Editor’s note: The American University in Cairo has confirmed that no SMU or other students at the university were affected by the February 22 incident. SMU student Shelby also shared her thoughts on the event.

I was planning to submit a blog entry today about experiencing aspects of life in Cairo few tourists are exposed to, and a thrilling expedition to the beautiful white and black deserts. But it’s necessary for me now to discuss the bombing that occurred this evening at Khan al-Khalili, a bazaar popular with tourists near downtown Cairo.

Reports are still conflicting, but the general consensus so far is that 17 people have been injured and one person has been killed. My first response was sadness for those who have been affected by this event, and to hope that no AUC students, especially the people I’ve grown so close with in the past month, were at Khan al-Khalili tonight. Facebook status updates and mass text messages have eased this worry, thankfully.

My second reaction was to hope that I wouldn’t be required to suddenly return home, cutting off my semester in Cairo three months short. Although my roommate and I were at Khan al-Khalili only yesterday, unsuccessfully haggling with merchants and drinking tea at the 200 year-old-cafe called Fishawy, neither of us now feels unsafe in Cairo. We were discussing this evening how sad it is that the actions of a few can effect the reputation of an entire city, and moreover, an entire country.

The bomb exploded at an area that is always packed with tourists, but it was also right next to a large mosque, where people were praying at this time.

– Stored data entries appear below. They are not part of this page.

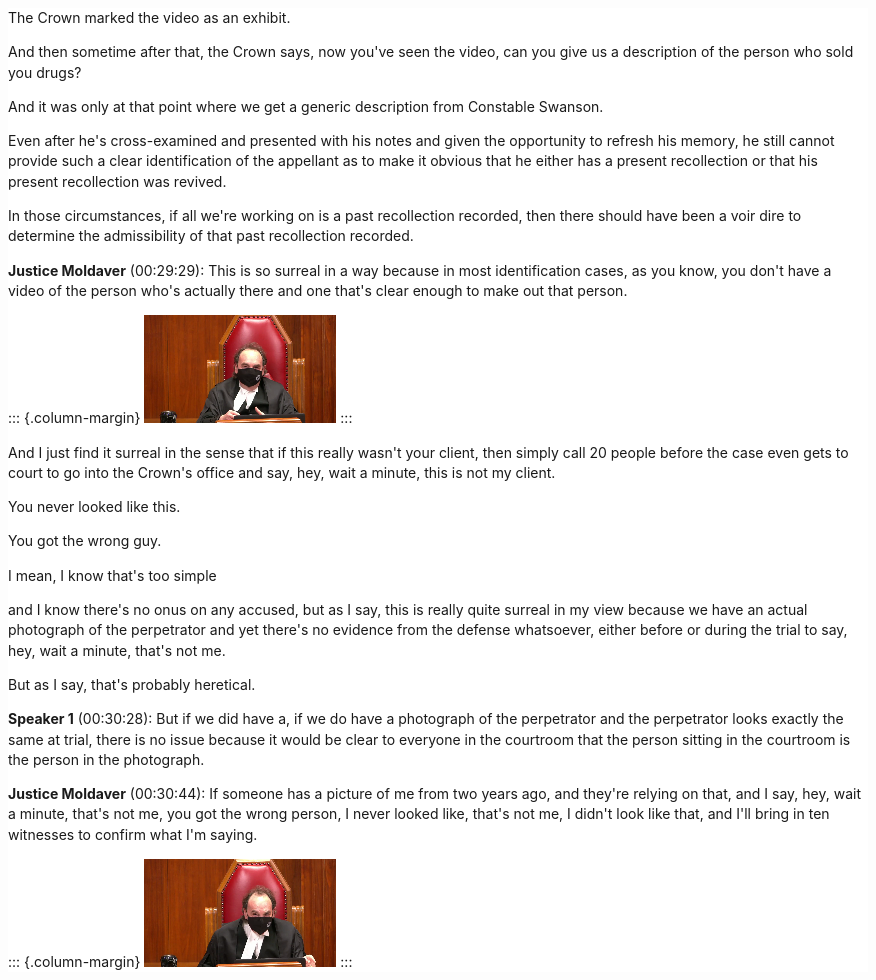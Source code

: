 The Crown marked the video as an exhibit.

And then sometime after that, the Crown says, now you've seen the video, can you give us a description of the person who sold you drugs?

And it was only at that point where we get a generic description from Constable Swanson.

Even after he's cross-examined and presented with his notes and given the opportunity to refresh his memory, he still cannot provide such a clear identification of the appellant as to make it obvious that he either has a present recollection or that his present recollection was revived.

In those circumstances, if all we're working on is a past recollection recorded, then there should have been a voir dire to determine the admissibility of that past recollection recorded.

**Justice Moldaver** (00:29:29): This is so surreal in a way because in most identification cases, as you know, you don't have a video of the person who's actually there and one that's clear enough to make out that person.

::: {.column-margin}
![](1798.png)
:::

And I just find it surreal in the sense that if this really wasn't your client, then simply call 20 people before the case even gets to court to go into the Crown's office and say, hey, wait a minute, this is not my client.

You never looked like this.

You got the wrong guy.

I mean, I know that's too simple

and I know there's no onus on any accused, but as I say, this is really quite surreal in my view because we have an actual photograph of the perpetrator and yet there's no evidence from the defense whatsoever, either before or during the trial to say, hey, wait a minute, that's not me.

But as I say, that's probably heretical.

**Speaker 1** (00:30:28): But if we did have a, if we do have a photograph of the perpetrator and the perpetrator looks exactly the same at trial, there is no issue because it would be clear to everyone in the courtroom that the person sitting in the courtroom is the person in the photograph.

**Justice Moldaver** (00:30:44): If someone has a picture of me from two years ago, and they're relying on that, and I say, hey, wait a minute, that's not me, you got the wrong person, I never looked like, that's not me, I didn't look like that, and I'll bring in ten witnesses to confirm what I'm saying.

::: {.column-margin}
![](1854.png)
:::
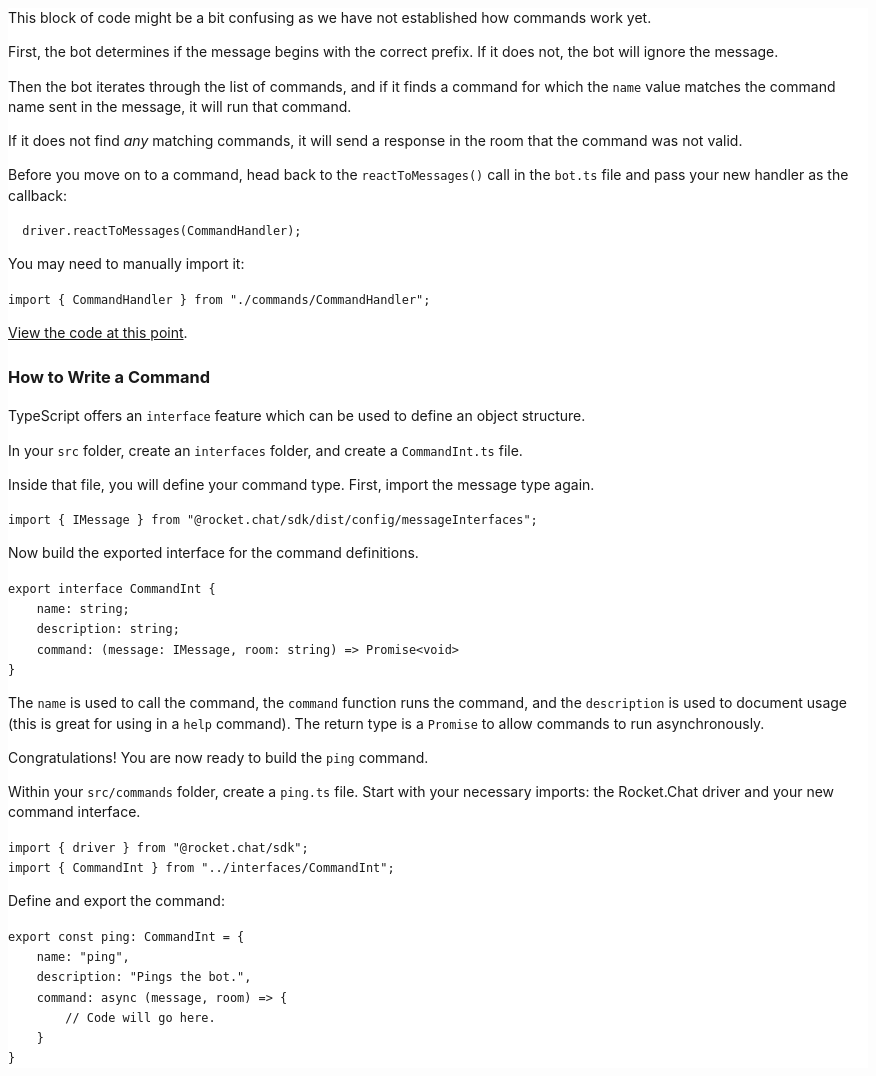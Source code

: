This block of code might be a bit confusing as we have not established how commands work yet.

First, the bot determines if the message begins with the correct prefix. If it does not, the bot will ignore the message.

Then the bot iterates through the list of commands, and if it finds a command for which the `name` value matches the command name sent in the message, it will run that command.

If it does not find _any_ matching commands, it will send a response in the room that the command was not valid.

Before you move on to a command, head back to the `reactToMessages()` call in the `bot.ts` file and pass your new handler as the callback:

      driver.reactToMessages(CommandHandler);

You may need to manually import it:

    import { CommandHandler } from "./commands/CommandHandler";

[View the code at this point](https://github.com/nhcarrigan/fcc-rocketchat-tutorial/tree/b3e62ec3ad4215f4081293077774b3e81f67a52c).

### How to Write a Command

TypeScript offers an `interface` feature which can be used to define an object structure.

In your `src` folder, create an `interfaces` folder, and create a `CommandInt.ts` file.

Inside that file, you will define your command type. First, import the message type again.

    import { IMessage } from "@rocket.chat/sdk/dist/config/messageInterfaces";

Now build the exported interface for the command definitions.

    export interface CommandInt {
        name: string;
        description: string;
        command: (message: IMessage, room: string) => Promise<void>
    }

The `name` is used to call the command, the `command` function runs the command, and the `description` is used to document usage (this is great for using in a `help` command). The return type is a `Promise` to allow commands to run asynchronously.

Congratulations! You are now ready to build the `ping` command.

Within your `src/commands` folder, create a `ping.ts` file. Start with your necessary imports: the Rocket.Chat driver and your new command interface.

    import { driver } from "@rocket.chat/sdk";
    import { CommandInt } from "../interfaces/CommandInt";

Define and export the command:

    export const ping: CommandInt = {
        name: "ping",
        description: "Pings the bot.",
        command: async (message, room) => {
            // Code will go here.
        }
    }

Both Egyptians and foreigners were affected by this attack. The Egyptian police acted quickly enough to be able to diffuse a second bomb before it exploded.

Yes, Egypt is technically in the Middle East, a region associated with near-constant violence, but there hasn’t been an attack in Cairo since 2005. All parts of our world today are vulnerable to this kind of violence, from the US, to Europe, to Asia and everywhere in between. It would be a mistake to judge Egypt harshly in light of today’s bombing, and to suddenly deem it a country where Americans should not travel.

Please keep all those affected by tonight’s attack in your thoughts and prayers, and know that this one act of violence does not define Cairo or Egypt.